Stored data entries
════════════════════

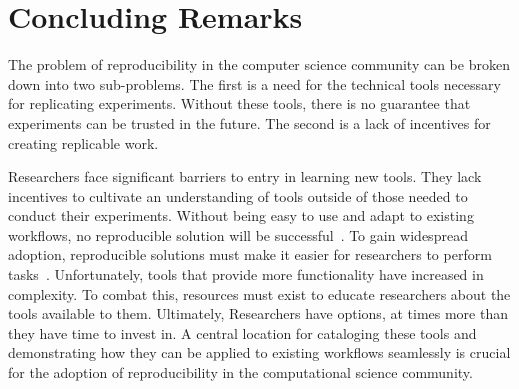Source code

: \documentclass{IEEEtran}
\begin{document}
\section{Concluding Remarks}
The problem of reproducibility in the computer science community can be broken down into two sub-problems. The first is a need for the technical tools necessary for replicating experiments. Without these tools, there is no guarantee that experiments can be trusted in the future. The second is a lack of incentives for creating replicable work.

Researchers face significant barriers to entry in learning new tools. They lack incentives to cultivate an understanding of tools outside of those needed to conduct their experiments. Without being easy to use and adapt to existing workflows, no reproducible solution will be successful~\cite{ITD}. To gain widespread adoption, reproducible solutions must make it easier for researchers to perform tasks~\cite{ITD}. Unfortunately, tools that provide more functionality have increased in complexity. To combat this, resources must exist to educate researchers about the tools available to them. Ultimately, Researchers have options, at times more than they have time to invest in. A central location for cataloging these tools and demonstrating how they can be applied to existing workflows seamlessly is crucial for the adoption of reproducibility in the computational science community.


\end{document}
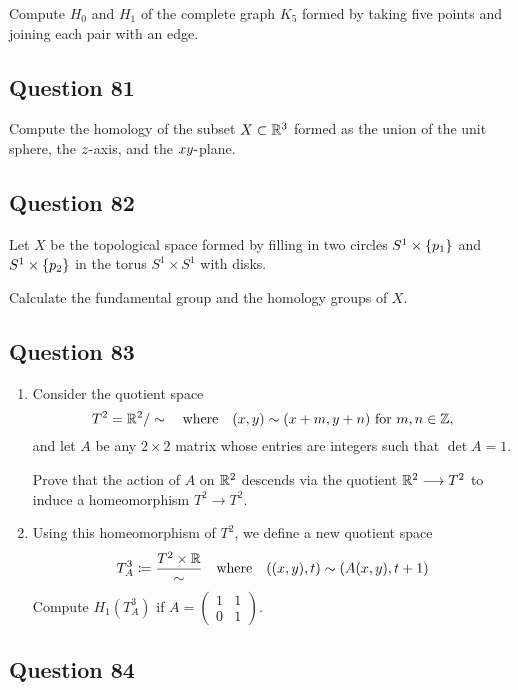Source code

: \documentclass[12pt]{article}
\begin{document}
Compute \(H_0\) and \(H_1\) of the complete graph \(K_5\) formed by
taking five points and joining each pair with an edge.

\hypertarget{question-81-3}{%
\subsection{Question 81}\label{question-81-3}}

Compute the homology of the subset \(X \subset {\mathbb{R}}^3\) formed as the
union of the unit sphere, the \(z{\hbox{-}}\)axis, and the \(xy{\hbox{-}}\)plane.

\hypertarget{question-82-3}{%
\subsection{Question 82}\label{question-82-3}}

Let \(X\) be the topological space formed by filling in two circles
\(S^1 \times \left\{{p_1 }\right\}\) and \(S^1 \times \left\{{p_2 }\right\}\) in the
torus \(S^1 \times S^1\) with disks.

Calculate the fundamental group and the homology groups of \(X\).

\hypertarget{question-83-3}{%
\subsection{Question 83}\label{question-83-3}}

\begin{enumerate}
\def\labelenumi{\alph{enumi}.}
\item
  Consider the quotient space \[
  T^2 = {\mathbb{R}}^2 / \sim {\quad \operatorname{where} \quad} (x, y) \sim (x + m, y + n) \text{ for } m, n \in {\mathbb{Z}}
  ,\] and let \(A\) be any \(2 \times 2\) matrix whose entries are
  integers such that \(\det A = 1\).

  Prove that the action of \(A\) on \({\mathbb{R}}^2\) descends via the quotient
  \({\mathbb{R}}^2 \longrightarrow T^2\) to induce a homeomorphism \(T^2 \to T^2\).
\item
  Using this homeomorphism of \(T^2\), we define a new quotient space \[
  T_A^3 \coloneqq {T^2\times{\mathbb{R}}\over \sim} {\quad \operatorname{where} \quad} ((x, y), t) \sim (A(x, y), t + 1)
  \] Compute \(H_1 (T_A^3 )\) if
  \(A=\left(\begin{array}{ll} 1 & 1 \\ 0 & 1 \end{array}\right).\)
\end{enumerate}

\hypertarget{question-84-3}{%
\subsection{Question 84}\label{question-84-3}}
\end{document}
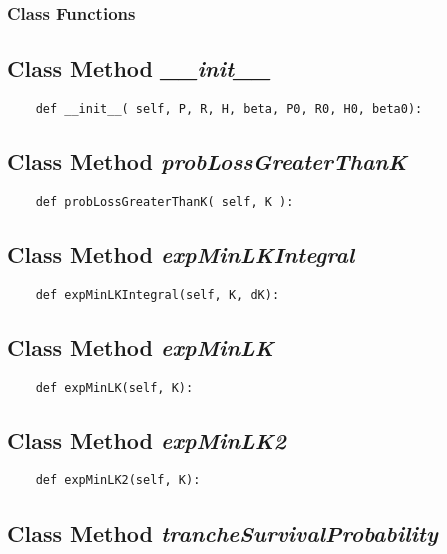 \documentclass[twoside,11pt]{book}
\begin{document}
\subsubsection{Class Functions}

\subsection{Class Method {\it \_\_init\_\_}}


\begin{lstlisting}
    def __init__( self, P, R, H, beta, P0, R0, H0, beta0):
\end{lstlisting}

\subsection{Class Method {\it probLossGreaterThanK}}


\begin{lstlisting}
    def probLossGreaterThanK( self, K ):
\end{lstlisting}

\subsection{Class Method {\it expMinLKIntegral}}


\begin{lstlisting}
    def expMinLKIntegral(self, K, dK):
\end{lstlisting}

\subsection{Class Method {\it expMinLK}}


\begin{lstlisting}
    def expMinLK(self, K):
\end{lstlisting}

\subsection{Class Method {\it expMinLK2}}


\begin{lstlisting}
    def expMinLK2(self, K):
\end{lstlisting}

\subsection{Class Method {\it trancheSurvivalProbability}}
\end{document}
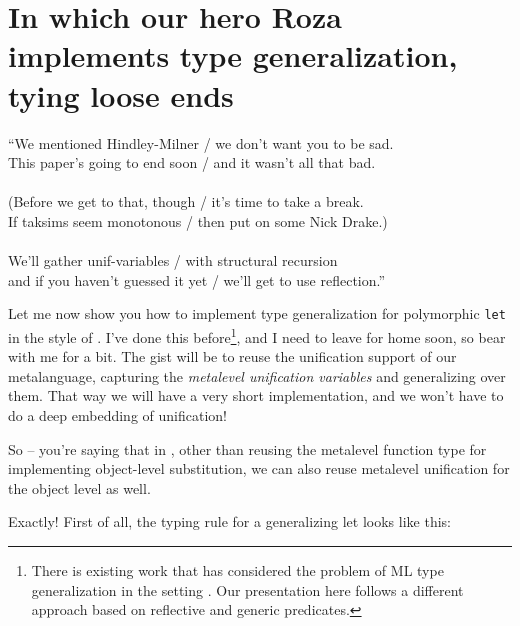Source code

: \section{In which our hero Roza implements type generalization, tying
loose
ends}\label{in-which-our-hero-roza-implements-type-generalization-tying-loose-ends}

\begin{versy}
``We mentioned Hindley-Milner / we don't want you to be sad. \\
This paper's going to end soon / and it wasn't all that bad. \\
\hspace{1em}\vspace{-0.5em} \\
(Before we get to that, though / it's time to take a break. \\
If taksims seem monotonous / then put on some Nick Drake.) \\
\hspace{1em}\vspace{-0.5em} \\
We'll gather unif-variables / with structural recursion \\
and if you haven't guessed it yet / we'll get to use reflection.''
\end{versy}

\heroADVISOR{} Let me now show you how to implement type generalization for
polymorphic \texttt{let} in the style of
\citet{damas1984type,hindley1969principal,milner1978theory}. I've done
this
before\footnote{There is existing work that has considered the problem of ML type generalization
in the \lamprolog setting \citep{typgen-lamprolog-1,typgen-lamprolog-2}. Our presentation here follows a different approach based on reflective and generic predicates.},
and I need to leave for home soon, so bear with me for a bit. The gist
will be to reuse the unification support of our metalanguage, capturing
the \emph{metalevel unification variables} and generalizing over them.
That way we will have a very short implementation, and we won't have to
do a deep embedding of unification!

\heroSTUDENT{} So -- you're saying that in \lamprolog, other than reusing the
metalevel function type for implementing object-level substitution, we
can also reuse metalevel unification for the object level as well.

\identNormal

\heroADVISOR{} Exactly! First of all, the typing rule for a generalizing let
looks like this:

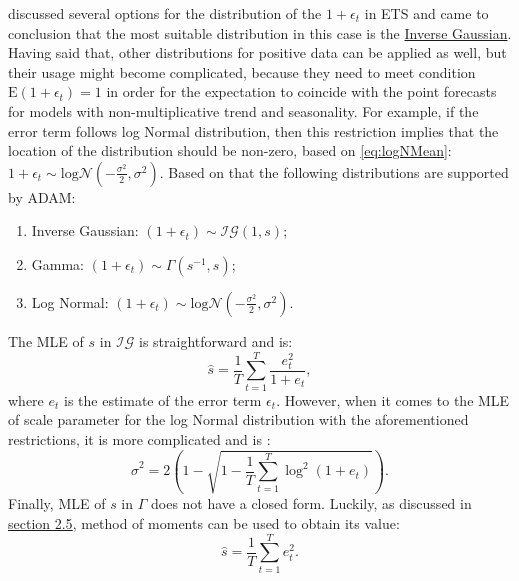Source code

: \documentclass[
]{book}
\providecommand{\tightlist}{%
  \setlength{\itemsep}{0pt}\setlength{\parskip}{0pt}}
\theoremstyle{definition}
\theoremstyle{definition}
\theoremstyle{definition}
\theoremstyle{definition}
\theoremstyle{remark}
\begin{document}
\citet{Svetunkov2020ETS} discussed several options for the distribution of the \(1+\epsilon_t\) in ETS and came to conclusion that the most suitable distribution in this case is the \protect\hyperlink{IGDistribution}{Inverse Gaussian}. Having said that, other distributions for positive data can be applied as well, but their usage might become complicated, because they need to meet condition \(\mathrm{E}(1+\epsilon_t)=1\) in order for the expectation to coincide with the point forecasts for models with non-multiplicative trend and seasonality. For example, if the error term follows log Normal distribution, then this restriction implies that the location of the distribution should be non-zero, based on \eqref{eq:logNMean}: \(1+\epsilon_t\sim\mathrm{log}\mathcal{N}\left(-\frac{\sigma^2}{2},\sigma^2\right)\). Based on that the following distributions are supported by ADAM:

\begin{enumerate}
\def\labelenumi{\arabic{enumi}.}
\tightlist
\item
  Inverse Gaussian: \(\left(1+\epsilon_t \right) \sim \mathcal{IG}(1, s)\);
\item
  Gamma: \(\left(1+\epsilon_t \right) \sim \mathcal{\Gamma}(s^{-1}, s)\);
\item
  Log Normal: \(\left(1+\epsilon_t \right) \sim \mathrm{log}\mathcal{N}\left(-\frac{\sigma^2}{2}, \sigma^2\right)\).
\end{enumerate}

The MLE of \(s\) in \(\mathcal{IG}\) is straightforward and is:
\begin{equation}
    \hat{s} = \frac{1}{T} \sum_{t=1}^{T} \frac{e_{t}^2}{1+e_t} ,
    \label{eq:ETSMultiplicativeErrorMLESigmaIG}
\end{equation}
where \(e_t\) is the estimate of the error term \(\epsilon_t\). However, when it comes to the MLE of scale parameter for the log Normal distribution with the aforementioned restrictions, it is more complicated and is \citep{Svetunkov2020ETS}:
\begin{equation}
    \hat{\sigma}^2 = 2\left(1-\sqrt{ 1-\frac{1}{T} \sum_{t=1}^{T} \log^2(1+e_{t})}\right).
    \label{eq:ETSMultiplicativeErrorMLESigmaLogN}
\end{equation}
Finally, MLE of \(s\) in \(\mathcal{\Gamma}\) does not have a closed form. Luckily, as discussed in \protect\hyperlink{GammaDistribution}{section 2.5}, method of moments can be used to obtain its value:
\begin{equation}
    \hat{s} = \frac{1}{T} \sum_{t=1}^{T} e_{t}^2 .
    \label{eq:ETSMultiplicativeErrorMLESigmaGamma}
\end{equation}
\end{document}
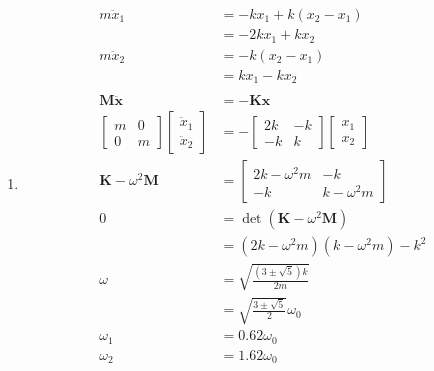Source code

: \documentclass{article}
\renewcommand{\vec}[1]{\boldsymbol{\mathbf{#1}}}
\newcommand{\ddvec}[1]{\ddot{\vec{#1}}}
\begin{document}
\begin{enumerate}
  \item

        \begin{align*}
          m \ddot{x}_1                  & = -k x_1 + k (x_2 - x_1)                    \\
                                        & = -2 k x_1 + k x_2                          \\
          m \ddot{x}_2                  & = -k (x_2 - x_1)                            \\
                                        & = k x_1 - k x_2                             \\ \\
          \vec{M} \ddvec{x}             & = -\vec{K} \vec{x}                          \\
          \begin{bmatrix}
            m & 0 \\
            0 & m
          \end{bmatrix} \begin{bmatrix}
                          \ddot{x}_1 \\
                          \ddot{x}_2
                        \end{bmatrix} & = -\begin{bmatrix}
                                             2 k & -k \\
                                             -k  & k
                                           \end{bmatrix} \begin{bmatrix}
                                                           x_1 \\
                                                           x_2
                                                         \end{bmatrix}               \\
          \vec{K} - \omega^2 \vec{M}    & = \begin{bmatrix}
                                              2 k - \omega^2 m & -k             \\
                                              -k               & k - \omega^2 m
                                            \end{bmatrix}         \\
          0                             & = \det (\vec{K} - \omega^2 \vec{M})         \\
                                        & = (2 k - \omega^2 m) (k - \omega^2 m) - k^2 \\
          \omega                        & = \sqrt{\frac{ (3 \pm \sqrt{5}) k}{2 m}}    \\
                                        & = \sqrt{\frac{3 \pm \sqrt{5}}{2}} \omega_0  \\
          \omega_1                      & = 0.62 \omega_0                             \\
          \omega_2                      & = 1.62 \omega_0
        \end{align*}


\end{enumerate}
\end{document}
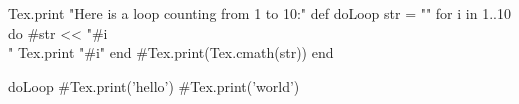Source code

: \documentclass{article}
\begin{document}
\begin{rbtex}
Tex.print "Here is a loop counting from 1 to 10:"
def doLoop
    str = ""
    for i in 1..10 do
        #str << "#{i}\\ "
        Tex.print "#{i}"
    end
    #Tex.print(Tex.cmath(str))
end

doLoop
#Tex.print('hello')
#Tex.print('world')
\end{rbtex}
\end{document}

════════════════════

What the task asks
Each line above that contains the word "generalizing" should be copied.

Solution below
the \emph{metalevel unification variables} and generalizing over them.
\heroADVISOR{} Exactly! First of all, the typing rule for a generalizing let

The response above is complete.